Recordo que em tempos, talvez que nos anos setenta ou oitenta,
se propôs a criação de um cartão único.
A ideia, semelhante à do cartão do cidadão actual, era
convergir num só cartão toda a panóplia de cartões que se transportava, desde a
segurança social ao de identificação, passando pela carta de condução etc.
Na época, a ideia foi rechaçada com o argumento que tudo
isso num só arquivo e documento iria perigar a privacidade dos cidadãos e
permitir que entidades menos éticas tivessem acesso a dados sensíveis sobre
eles.
O tempo passou e aquilo que então se apresentou e recusou é
hoje uma realidade. Com os mesmos perigos inerentes.

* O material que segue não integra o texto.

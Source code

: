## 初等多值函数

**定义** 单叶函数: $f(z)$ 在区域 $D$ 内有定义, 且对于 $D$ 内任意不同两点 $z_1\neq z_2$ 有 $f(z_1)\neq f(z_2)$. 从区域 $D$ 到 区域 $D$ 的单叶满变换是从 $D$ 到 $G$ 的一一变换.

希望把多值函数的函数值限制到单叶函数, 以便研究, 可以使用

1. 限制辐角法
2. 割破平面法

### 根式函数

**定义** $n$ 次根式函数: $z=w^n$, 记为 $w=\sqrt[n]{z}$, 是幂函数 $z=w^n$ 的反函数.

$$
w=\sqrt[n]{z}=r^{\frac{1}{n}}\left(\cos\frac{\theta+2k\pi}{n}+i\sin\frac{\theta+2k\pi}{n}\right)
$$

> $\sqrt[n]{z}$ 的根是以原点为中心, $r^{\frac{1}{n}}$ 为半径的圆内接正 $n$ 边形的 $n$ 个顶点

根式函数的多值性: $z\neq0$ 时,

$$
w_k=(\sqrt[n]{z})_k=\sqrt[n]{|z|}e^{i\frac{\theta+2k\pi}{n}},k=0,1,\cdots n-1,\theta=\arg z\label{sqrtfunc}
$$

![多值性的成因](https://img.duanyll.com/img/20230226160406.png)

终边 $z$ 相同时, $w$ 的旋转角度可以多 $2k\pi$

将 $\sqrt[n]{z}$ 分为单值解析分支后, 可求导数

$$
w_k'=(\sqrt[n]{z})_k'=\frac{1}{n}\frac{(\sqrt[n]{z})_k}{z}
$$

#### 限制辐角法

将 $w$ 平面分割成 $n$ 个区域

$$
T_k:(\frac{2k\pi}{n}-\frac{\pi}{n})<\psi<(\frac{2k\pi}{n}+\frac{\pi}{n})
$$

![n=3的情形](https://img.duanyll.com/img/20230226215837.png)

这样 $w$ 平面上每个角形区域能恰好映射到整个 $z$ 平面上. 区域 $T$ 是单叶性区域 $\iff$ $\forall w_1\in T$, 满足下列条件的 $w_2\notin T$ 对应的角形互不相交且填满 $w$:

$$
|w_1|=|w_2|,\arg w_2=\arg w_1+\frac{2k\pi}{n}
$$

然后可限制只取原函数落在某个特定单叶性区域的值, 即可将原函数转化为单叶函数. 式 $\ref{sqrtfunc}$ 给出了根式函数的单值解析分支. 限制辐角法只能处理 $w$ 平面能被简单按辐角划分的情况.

Sabemos que as bases de dados electrónicas não são invioláveis.
Sabemos o apetite que empresas e organizações têm por essas basas de dados. E
como o acesso a elas pode fazer perigar o acesso a serviços, como bancos,
seguros, saúde… Até a empregabilidade e a sobrevivência de cada um pode ficar
comprometida.
Fiquei agora a saber que o número de eleitor foi extinto.

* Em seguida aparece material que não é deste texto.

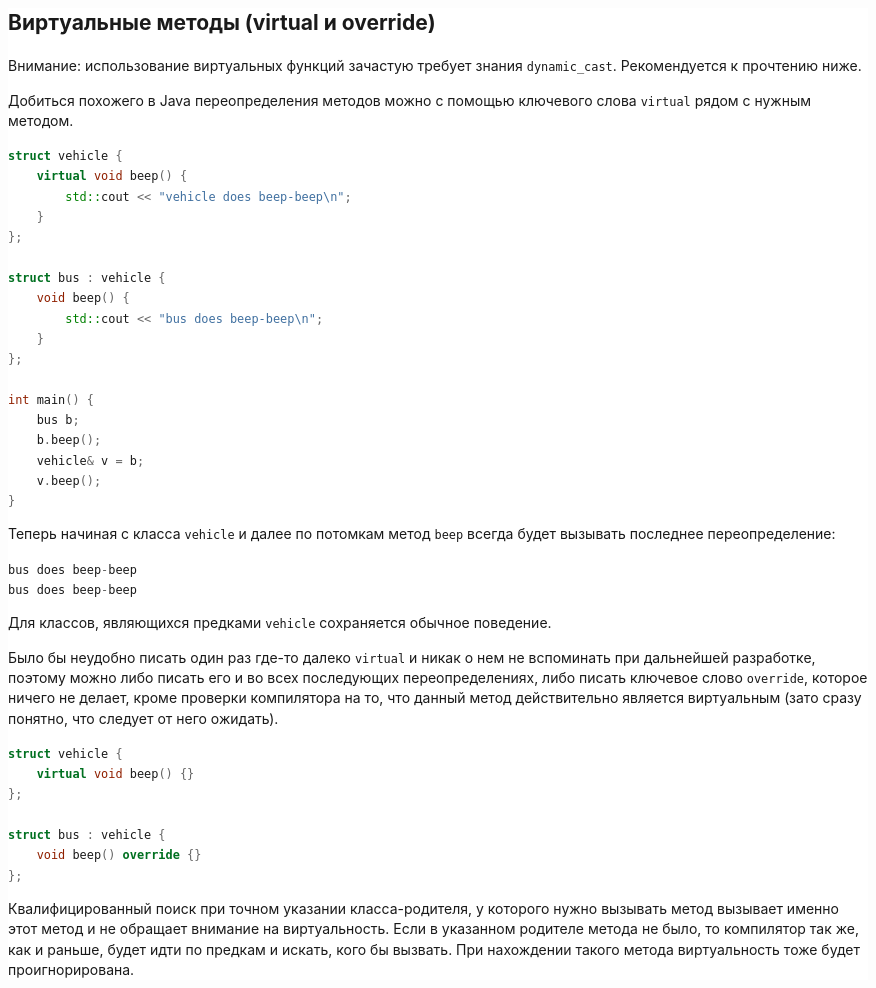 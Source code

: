 ## Виртуальные методы (virtual и override)

Внимание: использование виртуальных функций зачастую требует знания `dynamic_cast`. Рекомендуется к прочтению ниже.

Добиться похожего в Java переопределения методов можно с помощью ключевого слова `virtual` рядом с нужным методом.

```cpp
struct vehicle {
    virtual void beep() {
        std::cout << "vehicle does beep-beep\n";
    }
};

struct bus : vehicle {
    void beep() {
        std::cout << "bus does beep-beep\n";
    }
};

int main() {
    bus b;
    b.beep();
    vehicle& v = b;
    v.beep();
}
```

Теперь начиная с класса `vehicle` и далее по потомкам метод `beep` всегда будет вызывать последнее переопределение:

```cpp
bus does beep-beep
bus does beep-beep
```

Для классов, являющихся предками `vehicle` сохраняется обычное поведение.

Было бы неудобно писать один раз где-то далеко `virtual` и никак о нем не вспоминать при дальнейшей разработке, поэтому можно либо писать его и во всех последующих переопределениях, либо писать ключевое слово `override`, которое ничего не делает, кроме проверки компилятора на то, что данный метод действительно является виртуальным (зато сразу понятно, что следует от него ожидать).

```cpp
struct vehicle {
    virtual void beep() {}
};

struct bus : vehicle {
    void beep() override {}
};
```

Квалифицированный поиск при точном указании класса-родителя, у которого нужно вызывать метод вызывает именно этот метод и не обращает внимание на виртуальность. Если в указанном родителе метода не было, то компилятор так же, как и раньше, будет идти по предкам и искать, кого бы вызвать. При нахождении такого метода виртуальность тоже будет проигнорирована.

Uma lei (ou decreto lei, não sei já) datada de agosto deste
ano, extingue esse número e o respectivo cartão. Mais uma informação que fica
concentrada no cartão de cidadão e nas bases de dados estatais. E, muito
naturalmente, acessível à leitura de quem possuir o respectivo leitor e
software de interpretação. E, sabemos, esse tipo de acesso está ao alcance de
quem o queira saber e tenha os contactos certos.

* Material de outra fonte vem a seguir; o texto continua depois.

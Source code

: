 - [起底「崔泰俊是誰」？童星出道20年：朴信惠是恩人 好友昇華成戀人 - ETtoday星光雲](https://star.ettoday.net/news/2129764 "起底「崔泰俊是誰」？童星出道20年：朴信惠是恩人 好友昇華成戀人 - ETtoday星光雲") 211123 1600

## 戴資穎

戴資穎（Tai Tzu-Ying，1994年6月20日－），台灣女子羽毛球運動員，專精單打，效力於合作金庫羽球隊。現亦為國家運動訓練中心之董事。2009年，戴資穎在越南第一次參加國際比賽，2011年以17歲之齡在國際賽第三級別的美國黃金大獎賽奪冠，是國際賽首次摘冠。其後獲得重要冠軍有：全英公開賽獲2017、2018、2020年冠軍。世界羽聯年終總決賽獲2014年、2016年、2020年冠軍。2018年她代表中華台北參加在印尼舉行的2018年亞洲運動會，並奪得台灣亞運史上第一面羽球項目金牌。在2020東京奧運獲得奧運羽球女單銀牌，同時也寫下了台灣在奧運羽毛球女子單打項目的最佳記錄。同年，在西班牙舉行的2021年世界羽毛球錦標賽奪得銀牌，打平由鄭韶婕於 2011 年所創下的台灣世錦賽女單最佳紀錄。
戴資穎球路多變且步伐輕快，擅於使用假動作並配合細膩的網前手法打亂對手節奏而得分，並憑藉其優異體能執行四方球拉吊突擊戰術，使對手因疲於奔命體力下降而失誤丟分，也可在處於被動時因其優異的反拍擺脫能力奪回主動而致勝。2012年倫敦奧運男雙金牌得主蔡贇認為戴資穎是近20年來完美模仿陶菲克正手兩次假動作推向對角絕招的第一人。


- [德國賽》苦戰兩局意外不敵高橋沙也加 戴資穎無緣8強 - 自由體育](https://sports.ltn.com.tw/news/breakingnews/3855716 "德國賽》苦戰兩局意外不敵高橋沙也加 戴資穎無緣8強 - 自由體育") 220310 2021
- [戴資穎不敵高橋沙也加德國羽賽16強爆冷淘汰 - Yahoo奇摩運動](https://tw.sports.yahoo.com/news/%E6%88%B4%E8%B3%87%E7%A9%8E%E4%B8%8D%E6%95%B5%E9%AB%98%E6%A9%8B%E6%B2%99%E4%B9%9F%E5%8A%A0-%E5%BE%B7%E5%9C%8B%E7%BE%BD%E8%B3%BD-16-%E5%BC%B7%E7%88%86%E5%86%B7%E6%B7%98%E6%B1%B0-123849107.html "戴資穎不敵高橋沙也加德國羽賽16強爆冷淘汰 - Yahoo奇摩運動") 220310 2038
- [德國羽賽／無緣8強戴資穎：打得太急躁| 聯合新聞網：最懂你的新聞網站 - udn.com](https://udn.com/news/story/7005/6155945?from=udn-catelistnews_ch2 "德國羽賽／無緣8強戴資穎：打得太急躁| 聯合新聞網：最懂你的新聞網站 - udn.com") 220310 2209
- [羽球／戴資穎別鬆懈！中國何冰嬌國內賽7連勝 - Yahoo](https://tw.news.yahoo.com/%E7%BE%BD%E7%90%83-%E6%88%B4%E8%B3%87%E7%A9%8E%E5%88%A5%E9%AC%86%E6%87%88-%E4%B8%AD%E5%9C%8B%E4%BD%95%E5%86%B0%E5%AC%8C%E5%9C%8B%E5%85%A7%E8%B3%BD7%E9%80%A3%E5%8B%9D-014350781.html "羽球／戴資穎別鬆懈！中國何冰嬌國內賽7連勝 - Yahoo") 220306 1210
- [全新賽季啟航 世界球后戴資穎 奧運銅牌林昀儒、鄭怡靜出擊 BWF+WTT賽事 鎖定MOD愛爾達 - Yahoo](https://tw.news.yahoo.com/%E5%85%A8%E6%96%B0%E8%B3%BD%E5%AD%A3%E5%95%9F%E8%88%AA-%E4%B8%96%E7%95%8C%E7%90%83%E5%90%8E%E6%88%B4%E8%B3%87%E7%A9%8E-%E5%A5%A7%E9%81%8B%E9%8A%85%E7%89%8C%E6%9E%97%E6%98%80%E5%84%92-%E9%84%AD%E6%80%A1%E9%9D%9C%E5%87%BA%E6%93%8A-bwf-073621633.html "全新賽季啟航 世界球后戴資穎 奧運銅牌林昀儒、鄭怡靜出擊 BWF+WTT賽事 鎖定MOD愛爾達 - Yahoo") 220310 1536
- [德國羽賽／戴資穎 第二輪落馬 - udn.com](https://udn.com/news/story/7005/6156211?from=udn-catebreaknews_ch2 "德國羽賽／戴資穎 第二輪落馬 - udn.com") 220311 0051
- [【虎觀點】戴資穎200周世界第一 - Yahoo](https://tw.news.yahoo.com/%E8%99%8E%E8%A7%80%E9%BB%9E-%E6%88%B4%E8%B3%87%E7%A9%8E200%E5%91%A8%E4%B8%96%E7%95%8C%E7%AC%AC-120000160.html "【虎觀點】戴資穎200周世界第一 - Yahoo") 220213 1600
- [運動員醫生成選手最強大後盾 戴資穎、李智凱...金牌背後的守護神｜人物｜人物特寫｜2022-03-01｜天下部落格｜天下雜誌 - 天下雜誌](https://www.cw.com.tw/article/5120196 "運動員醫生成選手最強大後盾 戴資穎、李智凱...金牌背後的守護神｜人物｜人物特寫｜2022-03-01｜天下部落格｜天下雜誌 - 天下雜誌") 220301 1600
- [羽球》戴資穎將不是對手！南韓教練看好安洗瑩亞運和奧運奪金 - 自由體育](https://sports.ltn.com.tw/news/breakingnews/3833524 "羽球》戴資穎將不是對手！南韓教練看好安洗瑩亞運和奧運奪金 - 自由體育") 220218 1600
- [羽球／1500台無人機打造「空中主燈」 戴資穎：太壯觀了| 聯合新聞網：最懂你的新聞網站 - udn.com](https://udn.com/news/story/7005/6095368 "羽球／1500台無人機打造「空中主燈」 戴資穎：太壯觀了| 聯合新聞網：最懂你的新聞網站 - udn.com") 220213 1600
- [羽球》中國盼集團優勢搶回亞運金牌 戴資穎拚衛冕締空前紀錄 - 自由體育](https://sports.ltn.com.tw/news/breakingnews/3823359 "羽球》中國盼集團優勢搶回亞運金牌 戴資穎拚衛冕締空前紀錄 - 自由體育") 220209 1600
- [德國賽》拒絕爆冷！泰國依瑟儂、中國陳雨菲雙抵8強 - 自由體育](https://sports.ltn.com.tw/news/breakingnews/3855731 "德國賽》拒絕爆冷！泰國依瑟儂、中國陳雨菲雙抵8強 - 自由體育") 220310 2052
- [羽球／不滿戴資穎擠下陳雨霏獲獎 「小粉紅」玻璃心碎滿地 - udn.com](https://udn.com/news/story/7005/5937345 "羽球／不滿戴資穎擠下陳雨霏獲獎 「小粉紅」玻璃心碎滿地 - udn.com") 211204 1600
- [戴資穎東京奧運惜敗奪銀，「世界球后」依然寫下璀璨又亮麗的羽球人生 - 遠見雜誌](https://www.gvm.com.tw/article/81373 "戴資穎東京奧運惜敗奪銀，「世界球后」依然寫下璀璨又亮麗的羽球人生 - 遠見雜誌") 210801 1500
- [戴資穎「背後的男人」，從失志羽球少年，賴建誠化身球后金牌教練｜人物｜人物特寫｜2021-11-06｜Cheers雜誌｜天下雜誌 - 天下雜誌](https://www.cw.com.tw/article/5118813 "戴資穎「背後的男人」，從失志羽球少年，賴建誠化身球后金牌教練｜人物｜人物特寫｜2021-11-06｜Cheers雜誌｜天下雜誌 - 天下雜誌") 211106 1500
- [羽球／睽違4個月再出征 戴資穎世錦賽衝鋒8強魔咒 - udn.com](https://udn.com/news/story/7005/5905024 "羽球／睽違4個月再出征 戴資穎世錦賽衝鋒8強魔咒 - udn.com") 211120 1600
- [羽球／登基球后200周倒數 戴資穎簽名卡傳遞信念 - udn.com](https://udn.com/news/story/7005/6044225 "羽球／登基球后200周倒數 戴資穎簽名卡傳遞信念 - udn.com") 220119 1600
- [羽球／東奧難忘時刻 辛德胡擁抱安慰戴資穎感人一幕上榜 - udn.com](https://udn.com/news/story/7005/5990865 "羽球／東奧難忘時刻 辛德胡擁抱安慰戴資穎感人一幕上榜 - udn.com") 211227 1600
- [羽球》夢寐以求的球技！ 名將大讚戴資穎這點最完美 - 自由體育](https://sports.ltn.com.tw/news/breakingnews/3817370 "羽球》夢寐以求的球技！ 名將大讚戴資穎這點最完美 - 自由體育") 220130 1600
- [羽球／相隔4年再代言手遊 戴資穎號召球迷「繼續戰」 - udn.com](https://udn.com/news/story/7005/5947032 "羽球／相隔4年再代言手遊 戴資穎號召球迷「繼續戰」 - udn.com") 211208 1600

Em breve, e numa perspectiva Orweliana, a privacidade do
cidadão será algo do passado, recordada com nostalgia e amargada a sua
ausência.
Para os que acham que é afirmação de um arauto do
apocalipse, recorde-se os recentes e tristes acontecimentos no Brasil e o que
foi feito sobre cidadãos que publicamente declararam a sua oposição a
Bolsonaro. Ou ainda, mais drástico e não tão assim distante, o uso de números tatuados
e ficheiros na Alemanha nazi.
Sendo certo que nenhum objecto é por si só perigoso, é o seu
uso por gente sem escrúpulos que me assusta. E cada vez mais essa gente vai
ganhando importância na sociedade, não apenas nos lugares decisórios como entre
os “comuns mortais”.
E pese embora termos por cá uma entidade intitulada “Comissão
Nacional de Protecção de Dados”, a sua opinião é apenas isso – opinião. Não é
vinculativa e não pode impor ou impedir. Pode fiscalizar, pode sancionar se for
o caso e só alguns casos. Mas o seu papel ético é limitado.
Aos poucos, sob a égide deste ou daquele governo e com o
recurso às actuais tecnologias, vamos perdendo a privacidade, ficando cada acto
registado sem o sabermos e com consequências que apenas podemos imaginar. E
temer.
Na imagem, que foi roubada da net, um dos agora raros
conjuntos de placas para tatuar prisioneiros no campo de Auschwitz.